La mégapole de Karachi, poumon économique du Pakistan, a été le théâtre de plusieurs attaques ces dernières années. Les Rangers y mènent des opérations de sécurisation régulières, en particulier dans les quartiers périphériques où les groupes armés conservent des réseaux dormants.
Escalade à la frontière afghano-pakistanaise
Le Pakistan mène une série de frappes contre l’Afghanistan depuis plusieurs mois, la dernière remontant à début juin 2026. Le gouvernement pakistanais accuse régulièrement Kaboul d’accueillir des combattants du TTP, qui ont revendiqué des attaques meurtrières sur le sol pakistanais. Les autorités talibanes afghanes démentent ces accusations et affirment ne pas contrôler l’ensemble des groupes actifs sur leur territoire.
Cette région frontalière, marquée par la ligne Durand héritée de la période coloniale britannique, reste l’une des zones les plus instables d’Asie.

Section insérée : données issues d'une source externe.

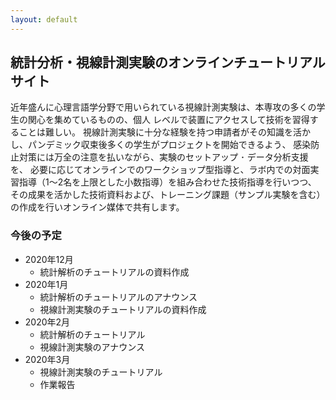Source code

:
 ```yaml
---
layout: default
---
```


## 統計分析・視線計測実験のオンラインチュートリアルサイト

近年盛んに⼼理⾔語学分野で⽤いられている視線計測実験は、本専攻の多くの学⽣の関⼼を集めているものの、個⼈
レベルで装置にアクセスして技術を習得することは難しい。
視線計測実験に⼗分な経験を持つ申請者がその知識を活かし、パンデミック収束後多くの学⽣がプロジェクトを開始できるよう、
感染防⽌対策には万全の注意を払いながら、実験のセットアップ ･ データ分析⽀援を、
必要に応じてオンラインでのワークショップ型指導と、ラボ内での対⾯実習指導（1〜2名を上限とした⼩数指導）を組み合わせた技術指導を⾏いつつ、
その成果を活かした技術資料および、トレーニング課題（サンプル実験を含む）の作成を⾏いオンライン媒体で共有します。

### 今後の予定

* 2020年12月
  * 統計解析のチュートリアルの資料作成
* 2020年1月
  * 統計解析のチュートリアルのアナウンス
  * 視線計測実験のチュートリアルの資料作成
* 2020年2月
  * 統計解析のチュートリアル
  * 視線計測実験のアナウンス
* 2020年3月
  * 視線計測実験のチュートリアル
  * 作業報告

<!---
### Misc.

Your Pages site will use the layout and styles from the Jekyll theme you have selected in your [repository settings](https://github.com/kishiyamat/tutorial-lme-vwp/settings). The name of this theme is saved in the Jekyll `_config.yml` configuration file.

### Support or Contact

Having trouble with Pages? Check out our [documentation](https://docs.github.com/categories/github-pages-basics/) or [contact support](https://github.com/contact) and we’ll help you sort it out.
-->

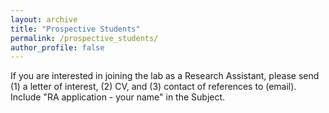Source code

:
 ```yaml
---
layout: archive
title: "Prospective Students"
permalink: /prospective_students/
author_profile: false
---
```


If you are interested in joining the lab as a Research Assistant, please send (1) a letter of interest, (2) CV, and (3) contact of references to (email). Include "RA application - your name" in the Subject. 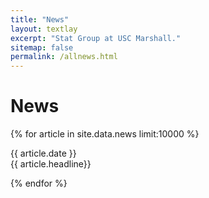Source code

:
 ```yaml
---
title: "News"
layout: textlay
excerpt: "Stat Group at USC Marshall."
sitemap: false
permalink: /allnews.html
---
```


# News

{% for article in site.data.news limit:10000 %}
<p>{{ article.date }}<br>{{ article.headline}}</p>
{% endfor %}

Les incursions militaires et les échanges de tirs entre les deux pays sont fréquents, alimentés par la présence de multiples factions armées qui traversent régulièrement la frontière poreuse.
Les relations entre Islamabad et Kaboul se sont tendues après le retour des talibans au pouvoir en Afghanistan en août 2021. Le Pakistan, qui avait soutenu les premières négociations de paix avec les talibans, s’estime désormais trahi par l’incapacité ou le refus du nouveau régime afghan d’empêcher les attaques transfrontalières du TTP.
Les talibans afghans dénoncent une «agression»
Le porte-parole du gouvernement taliban, Zabihullah Mujahid, a déclaré lundi que les frappes menées dans la nuit avaient tué ou blessé des dizaines de civils. Il a qualifié l’opération militaire pakistanaise d’«acte d’agression lâche» dans un message publié sur le réseau social X, promettant que Kaboul ne resterait pas passif face à ce qu’il présente comme une violation de souveraineté.
Plusieurs médias internationaux, dont Le Monde, France 24 et Le Temps, ont confirmé la tenue de ces frappes ainsi que les échanges d’accusations entre Islamabad et Kaboul. Ces sources rapportent que la communauté internationale suit avec inquiétude l’escalade, dans une région déjà fragilisée par des décennies de conflit.
Le conflit frontalier entre le Pakistan et l’Afghanistan trouve ses racines dans des contentieux anciens, mais connaît une intensification marquée depuis 2025, avec une multiplication des frappes aériennes et des opérations terrestres de part et d’autre de la ligne Durand. Les observateurs redoutent que cette dynamique n’entraîne un embrasement régional plus large.